*MATERIAL TO PROCESS*:

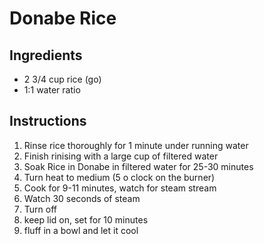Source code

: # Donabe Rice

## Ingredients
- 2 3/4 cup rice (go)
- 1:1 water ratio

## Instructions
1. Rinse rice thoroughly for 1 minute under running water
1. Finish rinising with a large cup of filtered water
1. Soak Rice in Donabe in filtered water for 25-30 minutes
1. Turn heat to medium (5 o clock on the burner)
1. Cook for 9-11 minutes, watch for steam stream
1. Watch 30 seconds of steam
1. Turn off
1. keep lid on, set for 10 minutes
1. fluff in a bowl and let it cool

---

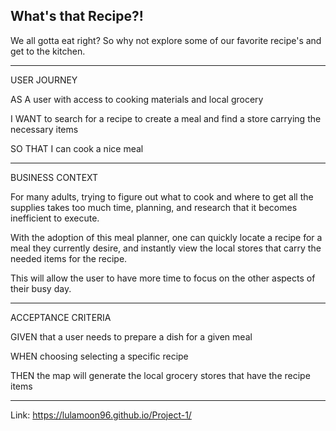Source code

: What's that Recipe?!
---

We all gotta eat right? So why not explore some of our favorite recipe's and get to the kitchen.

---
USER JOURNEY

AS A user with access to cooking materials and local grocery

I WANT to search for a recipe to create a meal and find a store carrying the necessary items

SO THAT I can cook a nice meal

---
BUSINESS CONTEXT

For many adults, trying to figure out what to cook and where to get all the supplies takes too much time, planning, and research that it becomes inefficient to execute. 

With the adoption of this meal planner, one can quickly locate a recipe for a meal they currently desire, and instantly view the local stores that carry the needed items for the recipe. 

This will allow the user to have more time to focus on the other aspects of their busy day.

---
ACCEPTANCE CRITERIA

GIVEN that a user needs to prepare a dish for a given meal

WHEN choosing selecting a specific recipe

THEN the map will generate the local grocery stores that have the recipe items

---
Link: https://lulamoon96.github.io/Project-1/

*WORK REQUIRED*: Total up the lines in the listing above that include "have". Give the number by itself.

*ANSWER TO THIS PROBLEM*: 2